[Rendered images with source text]
[Start of Attachment]
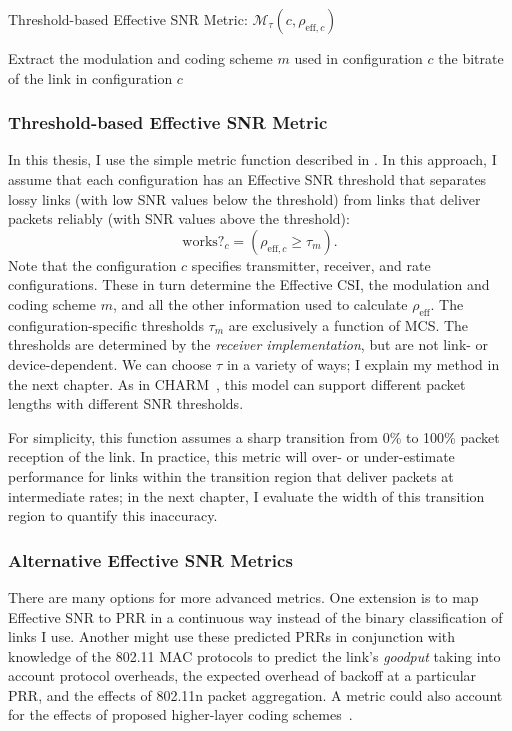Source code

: \begin{algorithm}[tp]
\caption{\label{alg:threshold_metric}Threshold-based Effective SNR Metric: $\mathcal{M}_\tau(c,\rho_{\text{eff},c})$}
\begin{algorithmic}[1]
\STATE Extract the modulation and coding scheme $m$ used in configuration $c$
\RETURN the bitrate of the link in configuration $c$   
\ELSE
{} 
\ENDIF
\end{algorithmic}
\end{algorithm}
\subsubsection{Threshold-based Effective SNR Metric}
In this thesis, I use the simple  metric function described in . In this approach, I assume that each configuration has an Effective SNR threshold that separates lossy links (with low SNR values below the threshold) from links that deliver packets reliably (with SNR values above the threshold):
\begin{equation}
\label{eq:threshold}
\text{works?}_c = (\rho_{\text{eff},c} \geq \tau_m).
\end{equation}
Note that the configuration $c$ specifies transmitter, receiver, and rate configurations. These in turn determine the Effective CSI, the modulation and coding scheme $m$, and all the other information used to calculate $\rho_\text{eff}$. The configuration-specific thresholds $\tau_m$ are exclusively a function of MCS. The thresholds are determined by the \emph{receiver implementation}, but are not link- or device-dependent. We can choose $\tau$ in a variety of ways; I explain my method in the next chapter. As in CHARM~\cite{Judd_CHARM}, this model can support different packet lengths with different SNR thresholds.

For simplicity, this function assumes a sharp transition from 0\% to 100\% packet reception of the link. In practice, this metric will over- or under-estimate performance for links within the transition region that deliver packets at intermediate rates; in the next chapter, I evaluate the width of this transition region to quantify this inaccuracy.

\subsubsection{Alternative Effective SNR Metrics}
There are many options for more advanced metrics. One extension is to map Effective SNR to PRR in a continuous way instead of the binary classification of links I use. Another might use these predicted PRRs in conjunction with knowledge of the 802.11 MAC protocols to predict the link's \emph{goodput} taking into account protocol overheads, the expected overhead of backoff at a particular PRR, and the effects of 802.11n packet aggregation. A metric could also account for the effects of proposed higher-layer coding schemes~\cite{Gudipati_Strider,Perry_Spinal,Lin_ZipTX}.

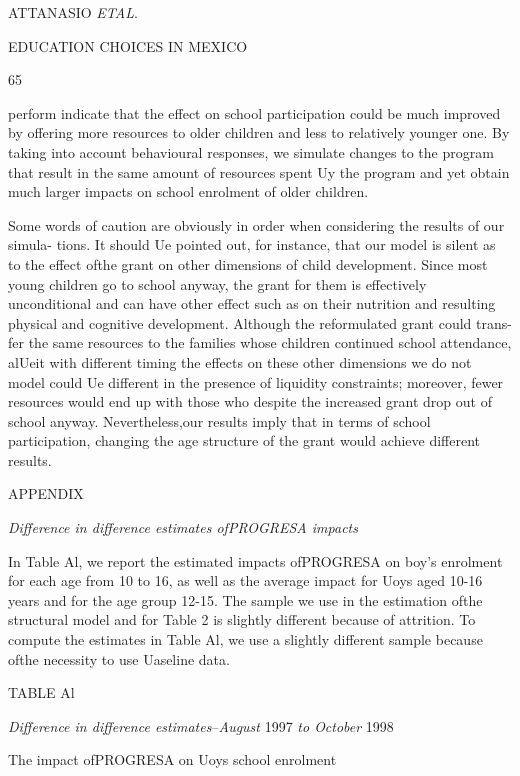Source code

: ATTANASIO {\it ETAL}.

EDUCATION CHOICES IN MEXICO

65

perform indicate that the effect on school participation could be much improved by offering more resources to older children and less to relatively younger one. By taking into account behavioural responses, we simulate changes to the program that result in the same amount of resources spent Uy the program and yet obtain much larger impacts on school enrolment of older children.

Some words of caution are obviously in order when considering the results of our simula- tions. It should Ue pointed out, for instance, that our model is silent as to the effect ofthe grant on other dimensions of child development. Since most young children go to school anyway, the grant for them is effectively unconditional and can have other effect such as on their nutrition and resulting physical and cognitive development. Although the reformulated grant could trans- fer the same resources to the families whose children continued school attendance, alUeit with different timing the effects on these other dimensions we do not model could Ue different in the presence of liquidity constraints; moreover, fewer resources would end up with those who despite the increased grant drop out of school anyway. Nevertheless,our results imply that in terms of school participation, changing the age structure of the grant would achieve different results.

APPENDIX

{\it Difference in difference estimates ofPROGRESA impacts}

In Table Al, we report the estimated impacts ofPROGRESA on boy's enrolment for each age from 10 to 16, as well as the average impact for Uoys aged 10-16 years and for the age group 12-15. The sample we use in the estimation ofthe structural model and for Table 2 is slightly different because of attrition. To compute the estimates in Table Al, we use a slightly different sample because ofthe necessity to use Uaseline data.

TABLE Al

{\it Difference in difference estimates}--{\it August} 1997 {\it to October} 1998

The impact ofPROGRESA on Uoys school enrolment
[End of Attachment]
Task instructions
With the pictures omitted, reproduce the data above exactly.

Response area
Source code

: \begin{algorithm}[tp]
\caption{\label{alg:threshold_metric}Threshold-based Effective SNR Metric: $\mathcal{M}_\tau(c,\rho_{\text{eff},c})$}
\begin{algorithmic}[1]
\STATE Extract the modulation and coding scheme $m$ used in configuration $c$
\RETURN the bitrate of the link in configuration $c$   
\ELSE
{} 
\ENDIF
\end{algorithmic}
\end{algorithm}
\subsubsection{Threshold-based Effective SNR Metric}
In this thesis, I use the simple  metric function described in . In this approach, I assume that each configuration has an Effective SNR threshold that separates lossy links (with low SNR values below the threshold) from links that deliver packets reliably (with SNR values above the threshold):
\begin{equation}
\label{eq:threshold}
\text{works?}_c = (\rho_{\text{eff},c} \geq \tau_m).
\end{equation}
Note that the configuration $c$ specifies transmitter, receiver, and rate configurations. These in turn determine the Effective CSI, the modulation and coding scheme $m$, and all the other information used to calculate $\rho_\text{eff}$. The configuration-specific thresholds $\tau_m$ are exclusively a function of MCS. The thresholds are determined by the \emph{receiver implementation}, but are not link- or device-dependent. We can choose $\tau$ in a variety of ways; I explain my method in the next chapter. As in CHARM~\cite{Judd_CHARM}, this model can support different packet lengths with different SNR thresholds.

For simplicity, this function assumes a sharp transition from 0\% to 100\% packet reception of the link. In practice, this metric will over- or under-estimate performance for links within the transition region that deliver packets at intermediate rates; in the next chapter, I evaluate the width of this transition region to quantify this inaccuracy.

\subsubsection{Alternative Effective SNR Metrics}
There are many options for more advanced metrics. One extension is to map Effective SNR to PRR in a continuous way instead of the binary classification of links I use. Another might use these predicted PRRs in conjunction with knowledge of the 802.11 MAC protocols to predict the link's \emph{goodput} taking into account protocol overheads, the expected overhead of backoff at a particular PRR, and the effects of 802.11n packet aggregation. A metric could also account for the effects of proposed higher-layer coding schemes~\cite{Gudipati_Strider,Perry_Spinal,Lin_ZipTX}.

Source code

: ATTANASIO {\it ETAL}.

EDUCATION CHOICES IN MEXICO

65

perform indicate that the effect on school participation could be much improved by offering more resources to older children and less to relatively younger one. By taking into account behavioural responses, we simulate changes to the program that result in the same amount of resources spent Uy the program and yet obtain much larger impacts on school enrolment of older children.

Some words of caution are obviously in order when considering the results of our simula- tions. It should Ue pointed out, for instance, that our model is silent as to the effect ofthe grant on other dimensions of child development. Since most young children go to school anyway, the grant for them is effectively unconditional and can have other effect such as on their nutrition and resulting physical and cognitive development. Although the reformulated grant could trans- fer the same resources to the families whose children continued school attendance, alUeit with different timing the effects on these other dimensions we do not model could Ue different in the presence of liquidity constraints; moreover, fewer resources would end up with those who despite the increased grant drop out of school anyway. Nevertheless,our results imply that in terms of school participation, changing the age structure of the grant would achieve different results.

APPENDIX

{\it Difference in difference estimates ofPROGRESA impacts}

In Table Al, we report the estimated impacts ofPROGRESA on boy's enrolment for each age from 10 to 16, as well as the average impact for Uoys aged 10-16 years and for the age group 12-15. The sample we use in the estimation ofthe structural model and for Table 2 is slightly different because of attrition. To compute the estimates in Table Al, we use a slightly different sample because ofthe necessity to use Uaseline data.

TABLE Al

{\it Difference in difference estimates}--{\it August} 1997 {\it to October} 1998

The impact ofPROGRESA on Uoys school enrolment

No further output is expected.